(Plain-text document sources)
+ + + +

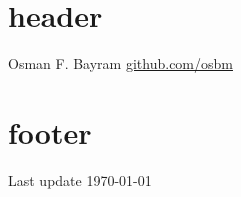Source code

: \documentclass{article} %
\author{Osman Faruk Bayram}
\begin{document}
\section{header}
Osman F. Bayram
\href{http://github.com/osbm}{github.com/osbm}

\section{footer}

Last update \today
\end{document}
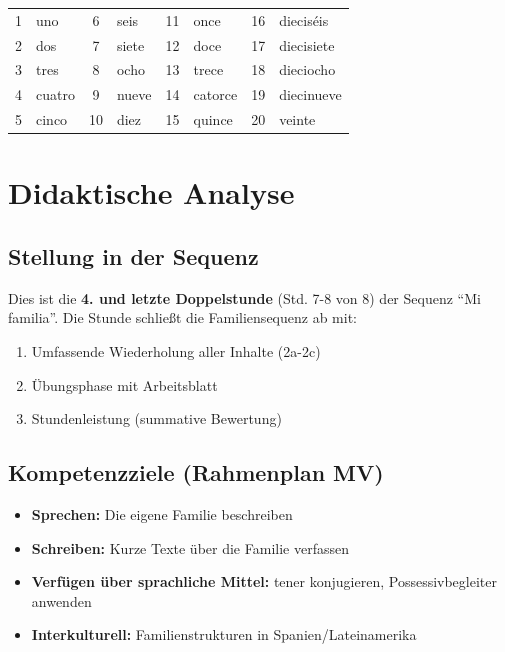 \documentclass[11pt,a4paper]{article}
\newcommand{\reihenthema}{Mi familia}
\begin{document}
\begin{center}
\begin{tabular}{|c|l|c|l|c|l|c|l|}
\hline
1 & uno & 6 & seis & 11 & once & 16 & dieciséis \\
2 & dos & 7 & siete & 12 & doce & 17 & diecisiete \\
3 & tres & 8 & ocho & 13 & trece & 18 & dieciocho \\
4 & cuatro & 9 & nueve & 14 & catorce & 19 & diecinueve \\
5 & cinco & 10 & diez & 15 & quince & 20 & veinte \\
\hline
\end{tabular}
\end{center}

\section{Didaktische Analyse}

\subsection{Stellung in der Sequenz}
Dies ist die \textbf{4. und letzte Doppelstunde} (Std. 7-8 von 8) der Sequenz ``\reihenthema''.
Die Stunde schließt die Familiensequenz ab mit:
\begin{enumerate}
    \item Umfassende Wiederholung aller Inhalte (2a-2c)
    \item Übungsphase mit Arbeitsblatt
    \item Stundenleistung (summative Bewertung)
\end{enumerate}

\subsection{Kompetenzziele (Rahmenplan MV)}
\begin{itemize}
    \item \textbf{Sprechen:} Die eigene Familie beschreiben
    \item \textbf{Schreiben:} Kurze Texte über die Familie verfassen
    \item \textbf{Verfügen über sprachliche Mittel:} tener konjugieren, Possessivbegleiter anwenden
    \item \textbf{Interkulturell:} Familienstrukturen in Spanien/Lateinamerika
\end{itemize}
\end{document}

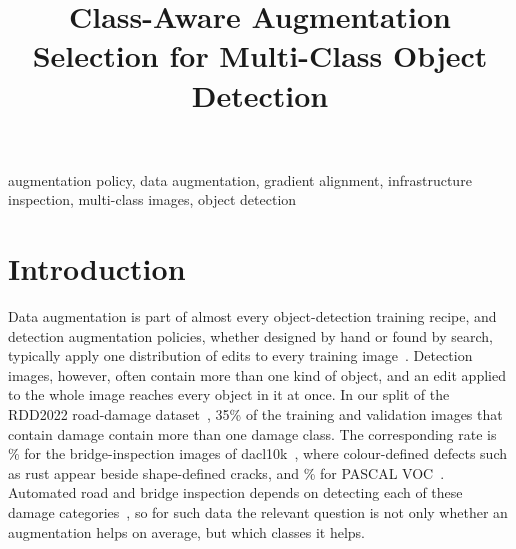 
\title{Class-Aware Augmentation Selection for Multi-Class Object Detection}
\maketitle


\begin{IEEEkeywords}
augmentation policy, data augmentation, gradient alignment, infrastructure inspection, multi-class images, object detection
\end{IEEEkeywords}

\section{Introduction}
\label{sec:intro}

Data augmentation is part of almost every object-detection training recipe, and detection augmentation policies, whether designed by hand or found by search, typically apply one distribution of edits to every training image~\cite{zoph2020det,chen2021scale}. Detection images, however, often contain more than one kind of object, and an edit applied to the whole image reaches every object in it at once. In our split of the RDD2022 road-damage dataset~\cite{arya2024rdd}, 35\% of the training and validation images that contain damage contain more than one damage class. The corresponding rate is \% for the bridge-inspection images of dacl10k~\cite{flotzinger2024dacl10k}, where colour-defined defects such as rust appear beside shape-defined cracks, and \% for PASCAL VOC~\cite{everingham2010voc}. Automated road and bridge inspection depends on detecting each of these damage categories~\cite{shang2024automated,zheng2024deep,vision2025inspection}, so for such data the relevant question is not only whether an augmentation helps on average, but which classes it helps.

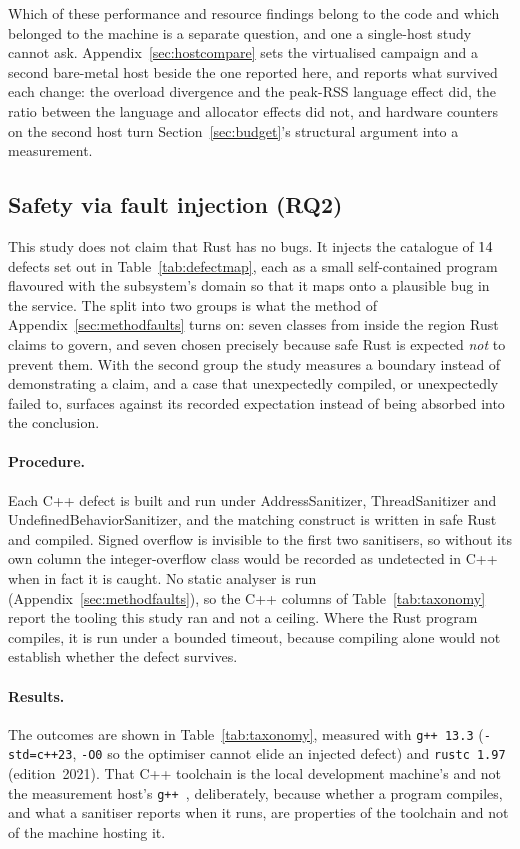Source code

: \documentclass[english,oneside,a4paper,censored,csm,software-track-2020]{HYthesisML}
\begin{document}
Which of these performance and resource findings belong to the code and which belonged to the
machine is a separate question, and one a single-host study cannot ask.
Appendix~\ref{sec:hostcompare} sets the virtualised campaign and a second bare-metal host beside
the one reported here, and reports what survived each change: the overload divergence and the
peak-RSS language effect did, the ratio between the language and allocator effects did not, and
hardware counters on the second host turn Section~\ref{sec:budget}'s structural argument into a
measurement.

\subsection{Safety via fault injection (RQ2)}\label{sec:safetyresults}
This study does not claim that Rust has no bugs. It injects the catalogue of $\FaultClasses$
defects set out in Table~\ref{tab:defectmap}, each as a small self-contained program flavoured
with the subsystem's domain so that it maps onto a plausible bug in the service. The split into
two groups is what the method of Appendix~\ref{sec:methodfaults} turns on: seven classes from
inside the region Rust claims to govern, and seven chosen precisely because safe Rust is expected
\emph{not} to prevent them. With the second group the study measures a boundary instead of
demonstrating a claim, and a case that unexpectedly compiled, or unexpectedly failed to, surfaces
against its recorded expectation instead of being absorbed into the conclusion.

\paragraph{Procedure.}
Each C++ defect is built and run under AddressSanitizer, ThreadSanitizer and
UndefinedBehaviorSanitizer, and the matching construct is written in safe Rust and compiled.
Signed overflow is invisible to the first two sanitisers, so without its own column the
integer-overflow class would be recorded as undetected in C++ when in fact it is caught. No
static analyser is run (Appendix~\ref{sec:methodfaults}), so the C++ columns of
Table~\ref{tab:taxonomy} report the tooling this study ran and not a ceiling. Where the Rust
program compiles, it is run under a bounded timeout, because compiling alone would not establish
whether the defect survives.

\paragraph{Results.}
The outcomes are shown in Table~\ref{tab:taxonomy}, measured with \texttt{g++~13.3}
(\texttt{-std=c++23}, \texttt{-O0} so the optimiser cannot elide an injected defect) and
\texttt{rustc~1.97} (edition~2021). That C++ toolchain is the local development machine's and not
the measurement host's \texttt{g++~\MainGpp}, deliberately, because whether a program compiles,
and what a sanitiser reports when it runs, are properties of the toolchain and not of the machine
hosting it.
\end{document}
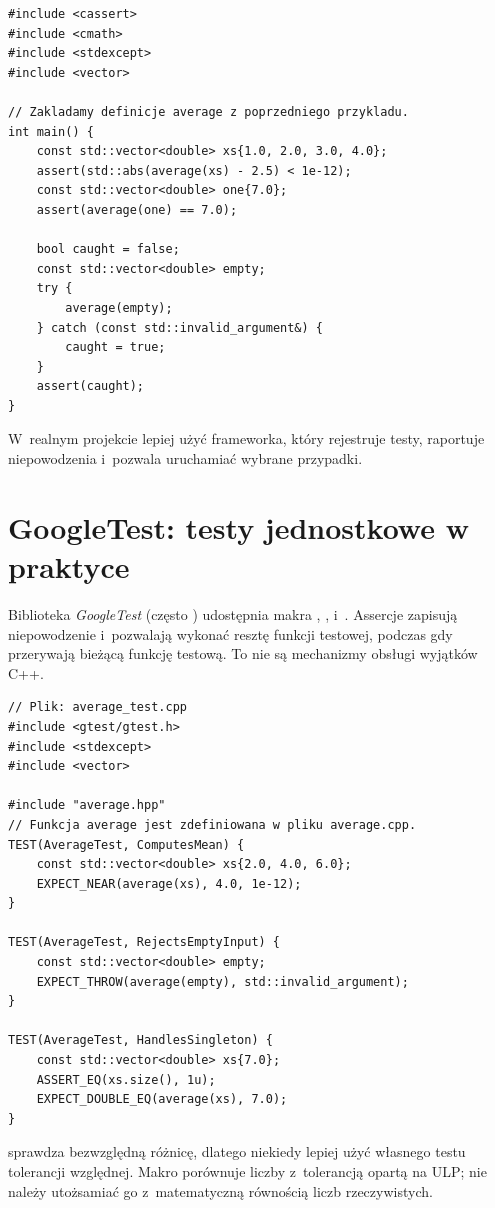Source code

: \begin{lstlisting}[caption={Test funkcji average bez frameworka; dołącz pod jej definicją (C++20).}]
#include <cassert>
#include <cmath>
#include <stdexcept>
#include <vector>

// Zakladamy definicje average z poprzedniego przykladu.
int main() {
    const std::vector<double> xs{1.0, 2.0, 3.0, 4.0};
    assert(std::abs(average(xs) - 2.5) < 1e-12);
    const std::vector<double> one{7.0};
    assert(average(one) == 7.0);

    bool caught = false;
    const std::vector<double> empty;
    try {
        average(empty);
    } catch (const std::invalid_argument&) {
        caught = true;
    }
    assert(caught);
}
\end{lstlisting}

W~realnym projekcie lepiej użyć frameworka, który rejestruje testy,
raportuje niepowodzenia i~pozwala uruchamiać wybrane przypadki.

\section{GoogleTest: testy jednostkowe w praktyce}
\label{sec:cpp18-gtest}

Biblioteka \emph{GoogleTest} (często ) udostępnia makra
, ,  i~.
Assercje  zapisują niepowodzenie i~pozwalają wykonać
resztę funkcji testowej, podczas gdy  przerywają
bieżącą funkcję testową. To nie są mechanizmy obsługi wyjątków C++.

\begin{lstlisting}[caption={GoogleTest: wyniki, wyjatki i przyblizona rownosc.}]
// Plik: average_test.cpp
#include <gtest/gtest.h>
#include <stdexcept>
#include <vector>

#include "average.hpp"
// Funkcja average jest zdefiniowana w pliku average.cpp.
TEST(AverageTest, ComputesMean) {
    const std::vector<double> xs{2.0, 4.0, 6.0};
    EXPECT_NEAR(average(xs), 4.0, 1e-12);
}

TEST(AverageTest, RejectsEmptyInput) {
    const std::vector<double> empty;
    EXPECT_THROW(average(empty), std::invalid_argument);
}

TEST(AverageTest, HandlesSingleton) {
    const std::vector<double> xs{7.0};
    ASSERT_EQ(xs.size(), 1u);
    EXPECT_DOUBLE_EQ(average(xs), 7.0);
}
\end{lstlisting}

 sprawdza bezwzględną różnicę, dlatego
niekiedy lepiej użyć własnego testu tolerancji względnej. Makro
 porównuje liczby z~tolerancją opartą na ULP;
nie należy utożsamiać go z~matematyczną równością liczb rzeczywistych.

+ + + +

→ Task item
Give back an exact reproduction of the entries, with all pictures excluded.

→ Result below
Source code

: \documentclass{article} %
\author{Osman Faruk Bayram}
\begin{document}
\section{header}
Osman F. Bayram
\href{http://github.com/osbm}{github.com/osbm}

\section{footer}

Last update \today
\end{document}
 \documentclass[11pt,a4paper]{article}
\newcommand{\reihenthema}{Mi familia}
\begin{document}
\begin{center}
\begin{tabular}{|c|l|c|l|c|l|c|l|}
\hline
1 & uno & 6 & seis & 11 & once & 16 & dieciséis \\
2 & dos & 7 & siete & 12 & doce & 17 & diecisiete \\
3 & tres & 8 & ocho & 13 & trece & 18 & dieciocho \\
4 & cuatro & 9 & nueve & 14 & catorce & 19 & diecinueve \\
5 & cinco & 10 & diez & 15 & quince & 20 & veinte \\
\hline
\end{tabular}
\end{center}

\section{Didaktische Analyse}

\subsection{Stellung in der Sequenz}
Dies ist die \textbf{4. und letzte Doppelstunde} (Std. 7-8 von 8) der Sequenz ``\reihenthema''.
Die Stunde schließt die Familiensequenz ab mit:
\begin{enumerate}
    \item Umfassende Wiederholung aller Inhalte (2a-2c)
    \item Übungsphase mit Arbeitsblatt
    \item Stundenleistung (summative Bewertung)
\end{enumerate}

\subsection{Kompetenzziele (Rahmenplan MV)}
\begin{itemize}
    \item \textbf{Sprechen:} Die eigene Familie beschreiben
    \item \textbf{Schreiben:} Kurze Texte über die Familie verfassen
    \item \textbf{Verfügen über sprachliche Mittel:} tener konjugieren, Possessivbegleiter anwenden
    \item \textbf{Interkulturell:} Familienstrukturen in Spanien/Lateinamerika
\end{itemize}
\end{document}

\title{Class-Aware Augmentation Selection for Multi-Class Object Detection}
\maketitle


\begin{IEEEkeywords}
augmentation policy, data augmentation, gradient alignment, infrastructure inspection, multi-class images, object detection
\end{IEEEkeywords}

\section{Introduction}
\label{sec:intro}

Data augmentation is part of almost every object-detection training recipe, and detection augmentation policies, whether designed by hand or found by search, typically apply one distribution of edits to every training image~\cite{zoph2020det,chen2021scale}. Detection images, however, often contain more than one kind of object, and an edit applied to the whole image reaches every object in it at once. In our split of the RDD2022 road-damage dataset~\cite{arya2024rdd}, 35\% of the training and validation images that contain damage contain more than one damage class. The corresponding rate is \% for the bridge-inspection images of dacl10k~\cite{flotzinger2024dacl10k}, where colour-defined defects such as rust appear beside shape-defined cracks, and \% for PASCAL VOC~\cite{everingham2010voc}. Automated road and bridge inspection depends on detecting each of these damage categories~\cite{shang2024automated,zheng2024deep,vision2025inspection}, so for such data the relevant question is not only whether an augmentation helps on average, but which classes it helps.

Source code

: \documentclass[english,oneside,a4paper,censored,csm,software-track-2020]{HYthesisML}
\begin{document}
Which of these performance and resource findings belong to the code and which belonged to the
machine is a separate question, and one a single-host study cannot ask.
Appendix~\ref{sec:hostcompare} sets the virtualised campaign and a second bare-metal host beside
the one reported here, and reports what survived each change: the overload divergence and the
peak-RSS language effect did, the ratio between the language and allocator effects did not, and
hardware counters on the second host turn Section~\ref{sec:budget}'s structural argument into a
measurement.

\subsection{Safety via fault injection (RQ2)}\label{sec:safetyresults}
This study does not claim that Rust has no bugs. It injects the catalogue of $\FaultClasses$
defects set out in Table~\ref{tab:defectmap}, each as a small self-contained program flavoured
with the subsystem's domain so that it maps onto a plausible bug in the service. The split into
two groups is what the method of Appendix~\ref{sec:methodfaults} turns on: seven classes from
inside the region Rust claims to govern, and seven chosen precisely because safe Rust is expected
\emph{not} to prevent them. With the second group the study measures a boundary instead of
demonstrating a claim, and a case that unexpectedly compiled, or unexpectedly failed to, surfaces
against its recorded expectation instead of being absorbed into the conclusion.

\paragraph{Procedure.}
Each C++ defect is built and run under AddressSanitizer, ThreadSanitizer and
UndefinedBehaviorSanitizer, and the matching construct is written in safe Rust and compiled.
Signed overflow is invisible to the first two sanitisers, so without its own column the
integer-overflow class would be recorded as undetected in C++ when in fact it is caught. No
static analyser is run (Appendix~\ref{sec:methodfaults}), so the C++ columns of
Table~\ref{tab:taxonomy} report the tooling this study ran and not a ceiling. Where the Rust
program compiles, it is run under a bounded timeout, because compiling alone would not establish
whether the defect survives.

\paragraph{Results.}
The outcomes are shown in Table~\ref{tab:taxonomy}, measured with \texttt{g++~13.3}
(\texttt{-std=c++23}, \texttt{-O0} so the optimiser cannot elide an injected defect) and
\texttt{rustc~1.97} (edition~2021). That C++ toolchain is the local development machine's and not
the measurement host's \texttt{g++~\MainGpp}, deliberately, because whether a program compiles,
and what a sanitiser reports when it runs, are properties of the toolchain and not of the machine
hosting it.
\end{document}
Source code

: \begin{lstlisting}[caption={Test funkcji average bez frameworka; dołącz pod jej definicją (C++20).}]
#include <cassert>
#include <cmath>
#include <stdexcept>
#include <vector>

// Zakladamy definicje average z poprzedniego przykladu.
int main() {
    const std::vector<double> xs{1.0, 2.0, 3.0, 4.0};
    assert(std::abs(average(xs) - 2.5) < 1e-12);
    const std::vector<double> one{7.0};
    assert(average(one) == 7.0);

    bool caught = false;
    const std::vector<double> empty;
    try {
        average(empty);
    } catch (const std::invalid_argument&) {
        caught = true;
    }
    assert(caught);
}
\end{lstlisting}

W~realnym projekcie lepiej użyć frameworka, który rejestruje testy,
raportuje niepowodzenia i~pozwala uruchamiać wybrane przypadki.

\section{GoogleTest: testy jednostkowe w praktyce}
\label{sec:cpp18-gtest}

Biblioteka \emph{GoogleTest} (często ) udostępnia makra
, ,  i~.
Assercje  zapisują niepowodzenie i~pozwalają wykonać
resztę funkcji testowej, podczas gdy  przerywają
bieżącą funkcję testową. To nie są mechanizmy obsługi wyjątków C++.

\begin{lstlisting}[caption={GoogleTest: wyniki, wyjatki i przyblizona rownosc.}]
// Plik: average_test.cpp
#include <gtest/gtest.h>
#include <stdexcept>
#include <vector>

#include "average.hpp"
// Funkcja average jest zdefiniowana w pliku average.cpp.
TEST(AverageTest, ComputesMean) {
    const std::vector<double> xs{2.0, 4.0, 6.0};
    EXPECT_NEAR(average(xs), 4.0, 1e-12);
}

TEST(AverageTest, RejectsEmptyInput) {
    const std::vector<double> empty;
    EXPECT_THROW(average(empty), std::invalid_argument);
}

TEST(AverageTest, HandlesSingleton) {
    const std::vector<double> xs{7.0};
    ASSERT_EQ(xs.size(), 1u);
    EXPECT_DOUBLE_EQ(average(xs), 7.0);
}
\end{lstlisting}

 sprawdza bezwzględną różnicę, dlatego
niekiedy lepiej użyć własnego testu tolerancji względnej. Makro
 porównuje liczby z~tolerancją opartą na ULP;
nie należy utożsamiać go z~matematyczną równością liczb rzeczywistych.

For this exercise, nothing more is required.